A vida é uma incógnita, hoje estás aqui, amanhã podes ficar doente, ou cair-te um piano em cima quando fores a andar na rua. Ainda há pessoas que atiram pianos pela janela, sabias? Nunca se sabe o que é o dia de amanhã, por isso não percas tempo, pega no telefone e liga-lhe. Tenho a certeza que ele te vai ouvir, tenho a certeza que ele te vai ajudar, tenho a certeza que ele, à sua maneira – e é estranha a forma como os homens gostam de nós – ainda gosta de ti. Mesmo que já não te ame, ainda gosta de ti, como tu não vais aprender a gostar dele quando a vida te obrigar a desistir deste amor.
Ele está longe, mas olha para ti por entre memórias, presentes e flores. À noite, entre sonhos alterados pelo álcool e as drogas leves, tu apareces-lhe na cama e ele volta a sentir o cheiro da tua pele e volta a amar-te com todas as suas forças. Ainda que não acredites, tu viverás para sempre nele, tal como ele vive em ti, na memória das tuas células, num passado que pode ser o teu escudo, mesmo que não seja o teu futuro.
Pega no telefone e liga-lhe. Fala com ele de coração aberto, diz-lhe que o queres ver, chora se for preciso, pede-lhe que te diga se sim ou se não. Se for preciso, por mais que te custe, pede-lhe para te escrever a palavra NÃO. Pede-lhe uma resposta para o teu coração. Mais vale saberes que acabou tudo do que viveres com as laranjas todas no ar, qual malabarista exausto, sem saberes nem como nem quando elas vão cair. Mais vale chorar de tristeza de um amor perdido do que sonhar com um oásis que se transformou em miragem.
Pega no telefone e liga-lhe.
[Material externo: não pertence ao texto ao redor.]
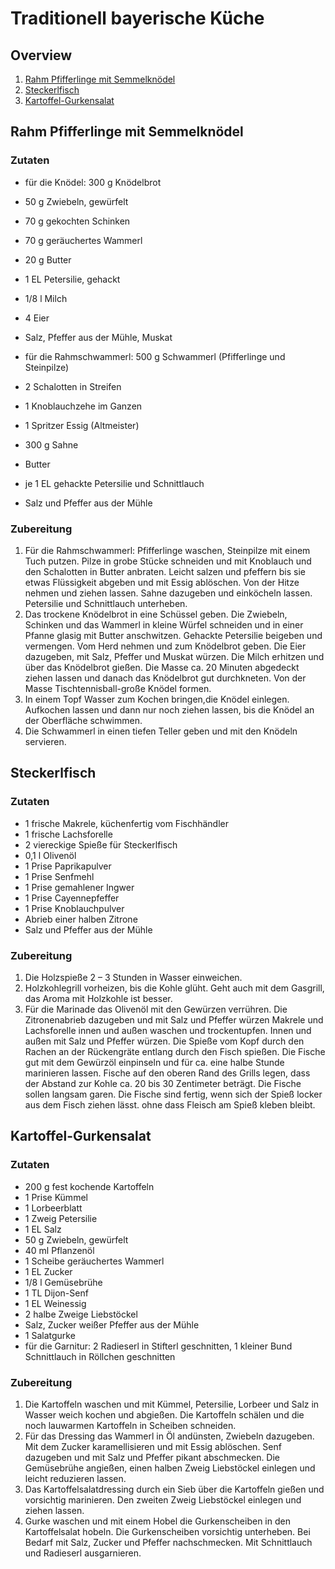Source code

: # Traditionell bayerische Küche
## Overview
1. [Rahm Pfifferlinge mit Semmelknödel](https://github.com/hubkraft/recipes/blob/main/bayerisch.md#rahm-pfifferlinge-mit-semmelkn%C3%B6del)
2. [Steckerlfisch](https://github.com/hubkraft/recipes/blob/main/bayerisch.md#steckerlfisch-1-frische-makrele-k%C3%BCchenfertig-vom-fischh%C3%A4ndler)
3. [Kartoffel-Gurkensalat](https://github.com/hubkraft/recipes/blob/main/bayerisch.md#kartoffel-gurkensalat-200-g-fest-kochende-kartoffeln)

## Rahm Pfifferlinge mit Semmelknödel
### Zutaten
* für die Knödel: 300 g Knödelbrot
* 50 g Zwiebeln, gewürfelt
* 70 g gekochten Schinken
* 70 g geräuchertes Wammerl
* 20 g Butter
* 1 EL Petersilie, gehackt
* 1/8 l Milch
* 4 Eier
* Salz, Pfeffer aus der Mühle, Muskat

* für die Rahmschwammerl: 500 g Schwammerl (Pfifferlinge und Steinpilze) 
* 2 Schalotten in Streifen
* 1 Knoblauchzehe im Ganzen
* 1 Spritzer Essig (Altmeister) 
* 300 g Sahne
* Butter
* je 1 EL gehackte Petersilie und Schnittlauch
* Salz und Pfeffer aus der Mühle

### Zubereitung
1. Für die Rahmschwammerl: Pfifferlinge waschen, Steinpilze mit einem Tuch putzen. Pilze in grobe Stücke schneiden und mit Knoblauch und den Schalotten in Butter anbraten. Leicht salzen und pfeffern bis sie etwas Flüssigkeit abgeben und mit Essig ablöschen. Von der Hitze nehmen und ziehen lassen. Sahne dazugeben und einköcheln lassen. Petersilie und Schnittlauch unterheben. 
2. Das trockene Knödelbrot in eine Schüssel geben. Die Zwiebeln, Schinken und das Wammerl in kleine Würfel schneiden und in einer Pfanne glasig mit Butter anschwitzen. Gehackte Petersilie beigeben und vermengen. Vom Herd nehmen und zum Knödelbrot geben. Die Eier dazugeben, mit Salz, Pfeffer und Muskat würzen. Die Milch erhitzen und über das Knödelbrot gießen. Die Masse ca. 20 Minuten abgedeckt ziehen lassen und danach das Knödelbrot gut durchkneten. Von der Masse Tischtennisball-große Knödel formen. 
3. In einem Topf Wasser zum Kochen bringen,die Knödel einlegen. Aufkochen lassen und dann nur noch ziehen lassen, bis die Knödel an der Oberfläche schwimmen. 
4. Die Schwammerl in einen tiefen Teller geben und mit den Knödeln servieren. 

## Steckerlfisch
### Zutaten
* 1 frische Makrele, küchenfertig vom Fischhändler
* 1 frische Lachsforelle
* 2 viereckige Spieße für Steckerlfisch
* 0,1 l Olivenöl
* 1 Prise Paprikapulver
* 1 Prise Senfmehl
* 1 Prise gemahlener Ingwer
* 1 Prise Cayennepfeffer
* 1 Prise Knoblauchpulver
* Abrieb einer halben Zitrone
* Salz und Pfeffer aus der Mühle

### Zubereitung
1. Die Holzspieße 2 – 3 Stunden in Wasser einweichen. 
2. Holzkohlegrill vorheizen, bis die Kohle glüht. Geht auch mit dem Gasgrill, das Aroma mit Holzkohle ist besser. 
3. Für die Marinade das Olivenöl mit den Gewürzen verrühren. Die Zitronenabrieb dazugeben und mit Salz und Pfeffer würzen Makrele und Lachsforelle innen und außen waschen und trockentupfen. Innen und außen mit Salz und Pfeffer würzen. Die Spieße vom Kopf durch den Rachen an der Rückengräte entlang durch den Fisch spießen. Die Fische gut mit dem Gewürzöl einpinseln und für ca. eine halbe Stunde marinieren lassen. Fische auf den oberen Rand des Grills legen, dass der Abstand zur Kohle ca. 20 bis 30 Zentimeter beträgt. Die Fische sollen langsam garen. Die Fische sind fertig, wenn sich der Spieß locker aus dem Fisch ziehen lässt. ohne dass Fleisch am Spieß kleben bleibt.

## Kartoffel-Gurkensalat
### Zutaten
* 200 g fest kochende Kartoffeln
* 1 Prise Kümmel
* 1 Lorbeerblatt
* 1 Zweig Petersilie
* 1 EL Salz
* 50 g Zwiebeln, gewürfelt
* 40 ml Pflanzenöl
* 1 Scheibe geräuchertes Wammerl
* 1 EL Zucker
* 1/8 l Gemüsebrühe
* 1 TL Dijon-Senf
* 1 EL Weinessig
* 2 halbe Zweige Liebstöckel
* Salz, Zucker weißer Pfeffer aus der Mühle
* 1 Salatgurke
* für die Garnitur: 2 Radieserl in Stifterl geschnitten, 1 kleiner Bund Schnittlauch in Röllchen geschnitten 

### Zubereitung
1. Die Kartoffeln waschen und mit Kümmel, Petersilie, Lorbeer und Salz in Wasser weich kochen und abgießen. Die Kartoffeln schälen und die noch lauwarmen Kartoffeln in Scheiben schneiden. 
2. Für das Dressing das Wammerl in Öl andünsten, Zwiebeln dazugeben. Mit dem Zucker karamellisieren und mit Essig ablöschen. Senf dazugeben und mit Salz und Pfeffer pikant abschmecken. Die Gemüsebrühe angießen, einen halben Zweig Liebstöckel einlegen und leicht reduzieren lassen. 
3. Das Kartoffelsalatdressing durch ein Sieb über die Kartoffeln gießen und vorsichtig marinieren. Den zweiten Zweig Liebstöckel einlegen und ziehen lassen. 
4. Gurke waschen und mit einem Hobel die Gurkenscheiben in den Kartoffelsalat hobeln. Die Gurkenscheiben vorsichtig unterheben. Bei Bedarf mit Salz, Zucker und Pfeffer nachschmecken. Mit Schnittlauch und Radieserl ausgarnieren. 
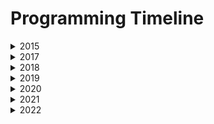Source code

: # Programming Timeline
<details>
<summary> 2015 </summary>

+ I started to learn **HTML** and then **CSS** from web guides in Hebrew: (I didn't know English yet)
    - [htmlguide.co.il](http://www.htmlguide.co.il/)
    - [devschool.co.il](http://www.devschool.co.il/Guides/html5/html5_HOME.aspx)
</details>

<details>
<summary> 2017 </summary>

+ In the summber before 7th grade I learned **Java** in a fun & computers camp.
Then, I continued learning **Java** from a Youtube guide in Hebrew: (I didn't know English very well)
    - [YT-SNAP](https://www.youtube.com/watch?v=KDuse0mmTm4&list=PLPjzC7XXuyAlD-JeryvYJ8fjzN-A9s_Ub)
</details>

<details>
<summary> 2018 </summary>

+ In the summber before 8th grade I learned **Java** with **Android** in a summer courses of the Ministry of Education, but I didn't like it very much.

+ With my brother's advices, I continued learning **Java**, then switched to **C#** and built a **Web API** library app on IIS.
    - [old_library](https://github.com/dvirberlo/old_library)

+ I started to learn **JavaScript** and **PHP** and developed many websites at [000webhost](https://000webhost.com).

+ Few of them are (most of them was lost): 
    - [barber-line](https://github.com/dvirberlo/barber-line)
    - [buylist](https://github.com/dvirberlo/buylist)
</details>

<details>
<summary> 2019 </summary>

+ In 9th grade I did **ASM 8086** project for school.
    - [asm8086_text](https://github.com/dvirberlo/asm8086_text)
</details>

<details>
<summary> 2020 </summary>

+ I liked **JavaScript** so in 10th and 11th grades I continued and learned some canvasing with JS and then I learned **NodeJS**: mostly Express & WebSocket and a bit of cryptography with [Heroku](https://heroku.com).
    - [game](https://github.com/dvirberlo/game)
    - [simple-aes-ws](https://github.com/dvirberlo/simple-aes-ws)
    - [rocket-ships](https://github.com/dvirberlo/rocket-ships)
    - [LiveSnakeGame](https://github.com/dvirberlo/LiveSnakeGame)

+ I was exposed to the world of open source, and contirbuted here and there.
    - [firstcontributions PR](https://github.com/firstcontributions/first-contributions/pull/36659)
    - [litefy](https://github.com/mathkruger/litefy)
</details>

<details>
<summary> 2021 </summary>

+ In 12th grade I did a wide Linux distributions tour on VirtualBox, and really liked [Linux Mint](https://linuxmint.com).

+ I tasted a bit Machine Learning alogside **Python** and then did some of [CS](https://github.com/ossu/computer-science) cources from [OSSU](https://github.com/ossu).
    - [nand2tetris_project](https://github.com/dvirberlo/nand2tetris_project)
    - [CS 6-0001](https://ocw.mit.edu/courses/electrical-engineering-and-computer-science/6-0001-introduction-to-computer-science-and-programming-in-python-fall-2016/)

+ I did a **C#** windows forms application for school.
    - https://github.com/dvirberlo/periodical_table

+ I [got dissappointed](https://forums.linuxmint.com/viewtopic.php?f=46&t=361219) of [Linux Mint](https://linuxmint.com), so I switched to [Fedora](https://getfedora.org).
</details>

<details>
<summary> 2022 </summary>

+ Started to learn [CS-537](https://pages.cs.wisc.edu/~remzi/Classes/537/Spring2018/) ([OSSU/CS - Core systems](https://github.com/ossu/computer-science#core-systems))
+ Played a bit with flutter [ConceptMapper](https://github.com/dvirberlo/concept_mapper)
+ Finished second part of CS-6.0001 (6.0002)
</details>
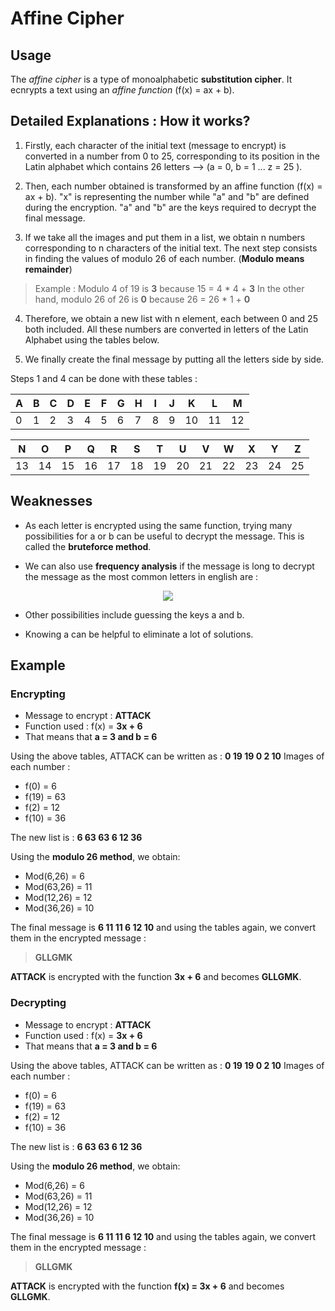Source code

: # Affine Cipher

## Usage

The *affine cipher* is a type of monoalphabetic **substitution cipher**. It ecnrypts a text using an *affine function* (f(x) = ax + b).

## Detailed Explanations : How it works?

1. Firstly, each character of the initial text (message to encrypt) is converted in a number from 0 to 25, corresponding to its position in the Latin alphabet which contains 26 letters --> (a = 0, b = 1 ... z = 25 ).

2. Then, each number obtained is transformed by an affine function (f(x) = ax + b). "x" is representing the number while "a" and "b" are defined during the encryption. "a" and "b" are the keys required to decrypt the final message. 

3. If we take all the images and put them in a list, we obtain n numbers corresponding to n characters of the initial text. The next step consists in finding the values of modulo 26 of each number. (**Modulo means remainder**)

> Example : Modulo 4 of 19 is **3** because 15 = 4 * 4 + **3** In the other hand, modulo 26 of 26 is **0** because 26 = 26 * 1 + **0**

4. Therefore, we obtain a new list with n element, each between 0 and 25 both included. All these numbers are converted in letters of the Latin Alphabet using the tables below.

5. We finally create the final message by putting all the letters side by side.

Steps 1 and 4 can be done with these tables : 

| A | B | C | D | E | F | G | H | I | J | K  | L  | M  |
|---|---|---|---|---|---|---|---|---|---|----|----|----|
| 0 | 1 | 2 | 3 | 4 | 5 | 6 | 7 | 8 | 9 | 10 | 11 | 12 |

| N  | O  | P  | Q  | R  | S  | T  | U  | V  | W  | X  | Y  | Z  |
|----|----|----|----|----|----|----|----|----|----|----|----|----|
| 13 | 14 | 15 | 16 | 17 | 18 | 19 | 20 | 21 | 22 | 23 | 24 | 25 |

## Weaknesses

- As each letter is encrypted using the same function, trying many possibilities for a or b can be useful to decrypt the message. This is called the **bruteforce method**.

- We can also use **frequency analysis** if the message is long to decrypt the message as the most common letters in english are :

<p align="center"> 
<img src="https://upload.wikimedia.org/wikipedia/commons/thumb/d/d5/English_letter_frequency_%28alphabetic%29.svg/340px-English_letter_frequency_%28alphabetic%29.svg.png">
</p>

- Other possibilities include guessing the keys a and b.

- Knowing a can be helpful to eliminate a lot of solutions.

## Example

### Encrypting

- Message to encrypt : **ATTACK**
- Function used : f(x) = **3x + 6**
- That means that **a = 3 and b = 6**

Using the above tables, ATTACK can be written as : **0 19 19 0 2 10**
Images of each number :

- f(0) = 6
- f(19) = 63 
- f(2) = 12
- f(10) = 36

The new list is : **6 63 63 6 12 36**

Using the **modulo 26 method**, we obtain:

- Mod(6,26) = 6
- Mod(63,26) = 11
- Mod(12,26) = 12
- Mod(36,26) = 10

The final message is **6 11 11 6 12 10** and using the tables again, we convert them in the encrypted message :

> **GLLGMK**

**ATTACK** is encrypted with the function **3x + 6** and becomes **GLLGMK**.

### Decrypting

- Message to encrypt : **ATTACK**
- Function used : f(x) = **3x + 6**
- That means that **a = 3 and b = 6**

Using the above tables, ATTACK can be written as : **0 19 19 0 2 10**
Images of each number :

- f(0) = 6
- f(19) = 63 
- f(2) = 12
- f(10) = 36

The new list is : **6 63 63 6 12 36**

Using the **modulo 26 method**, we obtain:

- Mod(6,26) = 6
- Mod(63,26) = 11
- Mod(12,26) = 12
- Mod(36,26) = 10

The final message is **6 11 11 6 12 10** and using the tables again, we convert them in the encrypted message :

> **GLLGMK**

**ATTACK** is encrypted with the function **f(x) = 3x + 6** and becomes **GLLGMK**.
Ligas as vezes que forem precisas até conseguires uma resposta, a paz de uma certeza, mesmo que essa certeza não seja a que desejavas ouvir. Mas não fiques, à espera que a vida te traga respostas. A vida é tua, tens de ser tu a vivê-la, não podes deixar que ela passe por ti, tu é que passas por ela. E quando todas as laranjas caírem, apanha-as com cuidado, guarda-as num cesto e muda de profissão. O circo é para quem não tem casa nem país, não é vida para ninguém. Guarda as laranjas num cesto, leva-as para casa e faz um bolo de saudades para esquecer a mágoa. E nunca deixes de sonhar que um dia, tal como eu, vais encontrar alguém mais próximo e mais generoso que te ensine a ser feliz, mesmo com todas as pedras que encontrarem no caminho. Largas as laranjas e muda de vida. A vida vai mudar contigo."